• [Directions for this task] If "repère" shows up in a line of the material, return that line.

• [Data extract]
........
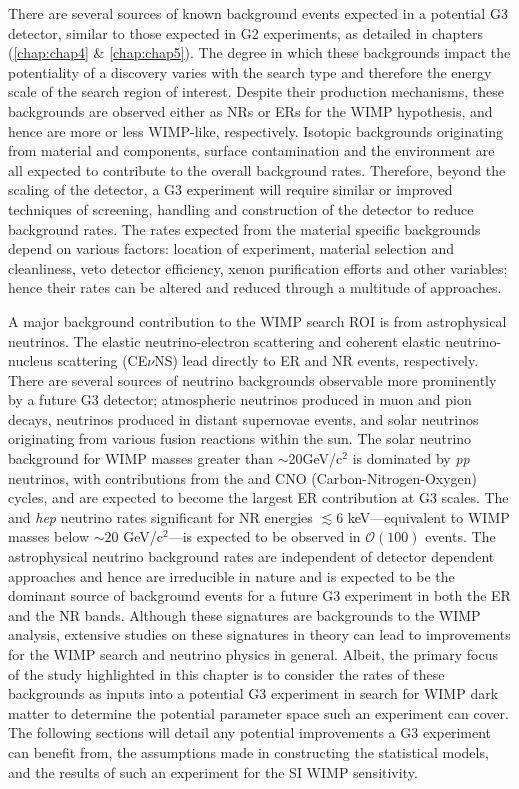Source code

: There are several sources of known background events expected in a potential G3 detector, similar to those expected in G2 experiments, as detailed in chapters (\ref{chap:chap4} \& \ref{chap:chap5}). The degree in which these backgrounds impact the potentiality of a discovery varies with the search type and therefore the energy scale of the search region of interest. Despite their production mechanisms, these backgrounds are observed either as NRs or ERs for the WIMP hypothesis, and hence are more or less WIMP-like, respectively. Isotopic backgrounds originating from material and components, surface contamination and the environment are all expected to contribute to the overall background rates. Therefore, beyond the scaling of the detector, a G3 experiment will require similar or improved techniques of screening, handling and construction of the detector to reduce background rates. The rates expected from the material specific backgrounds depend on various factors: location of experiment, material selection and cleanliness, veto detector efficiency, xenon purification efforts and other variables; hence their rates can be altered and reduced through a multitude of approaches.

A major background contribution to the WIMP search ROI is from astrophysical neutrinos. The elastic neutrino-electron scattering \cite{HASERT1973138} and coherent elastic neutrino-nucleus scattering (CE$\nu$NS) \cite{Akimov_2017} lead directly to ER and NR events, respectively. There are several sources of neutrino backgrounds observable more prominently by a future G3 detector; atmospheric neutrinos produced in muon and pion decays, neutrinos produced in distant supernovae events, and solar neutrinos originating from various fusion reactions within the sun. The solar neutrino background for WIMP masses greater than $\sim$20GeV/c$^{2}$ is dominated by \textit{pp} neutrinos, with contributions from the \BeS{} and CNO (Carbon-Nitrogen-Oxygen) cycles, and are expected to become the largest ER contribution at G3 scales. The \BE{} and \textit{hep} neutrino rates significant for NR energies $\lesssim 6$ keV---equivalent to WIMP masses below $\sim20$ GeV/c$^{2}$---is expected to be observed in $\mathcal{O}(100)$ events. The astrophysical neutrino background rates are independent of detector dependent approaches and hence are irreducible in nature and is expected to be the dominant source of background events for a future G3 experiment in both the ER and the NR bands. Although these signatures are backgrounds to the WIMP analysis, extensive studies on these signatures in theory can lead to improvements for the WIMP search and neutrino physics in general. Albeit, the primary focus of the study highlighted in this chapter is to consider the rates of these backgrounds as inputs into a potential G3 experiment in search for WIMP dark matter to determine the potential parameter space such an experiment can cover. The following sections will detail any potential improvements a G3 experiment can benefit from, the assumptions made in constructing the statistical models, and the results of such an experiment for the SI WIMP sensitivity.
........
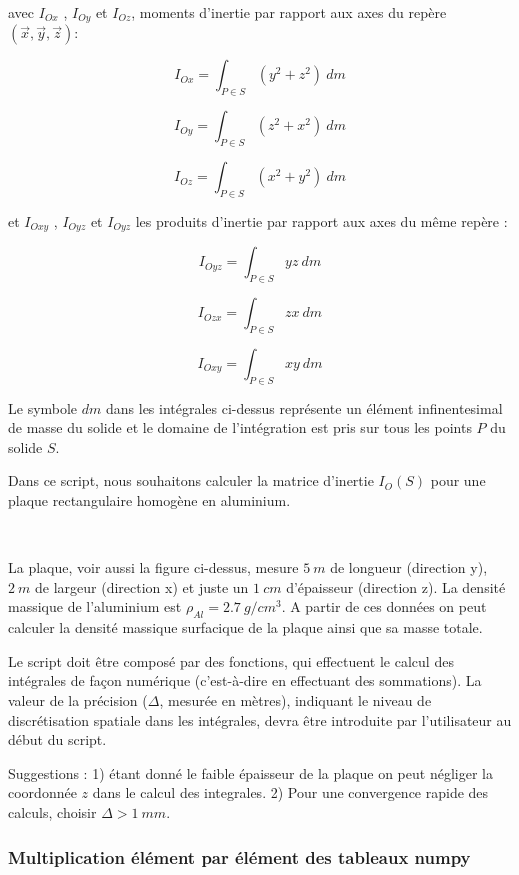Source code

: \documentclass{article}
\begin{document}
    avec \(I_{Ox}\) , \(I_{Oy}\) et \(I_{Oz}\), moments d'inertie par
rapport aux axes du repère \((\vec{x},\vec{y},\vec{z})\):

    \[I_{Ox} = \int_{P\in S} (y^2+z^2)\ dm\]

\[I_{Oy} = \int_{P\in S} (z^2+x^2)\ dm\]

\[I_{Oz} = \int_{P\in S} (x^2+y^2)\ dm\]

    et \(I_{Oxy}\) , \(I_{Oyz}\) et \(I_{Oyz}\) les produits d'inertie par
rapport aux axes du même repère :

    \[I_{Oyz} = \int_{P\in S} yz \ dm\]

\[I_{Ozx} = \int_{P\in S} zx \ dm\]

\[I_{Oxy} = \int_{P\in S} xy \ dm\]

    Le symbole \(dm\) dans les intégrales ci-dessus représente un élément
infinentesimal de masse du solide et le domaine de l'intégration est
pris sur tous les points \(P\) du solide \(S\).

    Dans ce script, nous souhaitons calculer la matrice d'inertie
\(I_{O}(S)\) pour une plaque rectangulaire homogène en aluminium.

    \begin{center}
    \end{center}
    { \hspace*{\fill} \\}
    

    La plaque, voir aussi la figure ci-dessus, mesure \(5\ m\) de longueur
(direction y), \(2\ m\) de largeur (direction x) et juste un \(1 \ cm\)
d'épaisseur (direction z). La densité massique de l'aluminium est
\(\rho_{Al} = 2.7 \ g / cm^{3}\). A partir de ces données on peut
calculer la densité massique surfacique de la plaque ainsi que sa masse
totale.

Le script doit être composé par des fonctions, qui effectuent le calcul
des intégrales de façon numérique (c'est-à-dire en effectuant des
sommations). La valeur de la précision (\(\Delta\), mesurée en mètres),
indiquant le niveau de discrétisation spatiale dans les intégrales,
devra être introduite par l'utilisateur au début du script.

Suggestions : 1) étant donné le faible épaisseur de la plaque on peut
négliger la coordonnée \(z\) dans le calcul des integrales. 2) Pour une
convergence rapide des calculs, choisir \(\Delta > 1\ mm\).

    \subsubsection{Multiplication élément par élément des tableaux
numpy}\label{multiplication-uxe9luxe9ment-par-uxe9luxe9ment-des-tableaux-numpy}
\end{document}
........
• [Written solution]
rapport aux axes du repère \((\vec{x},\vec{y},\vec{z})\):
rapport aux axes du même repère :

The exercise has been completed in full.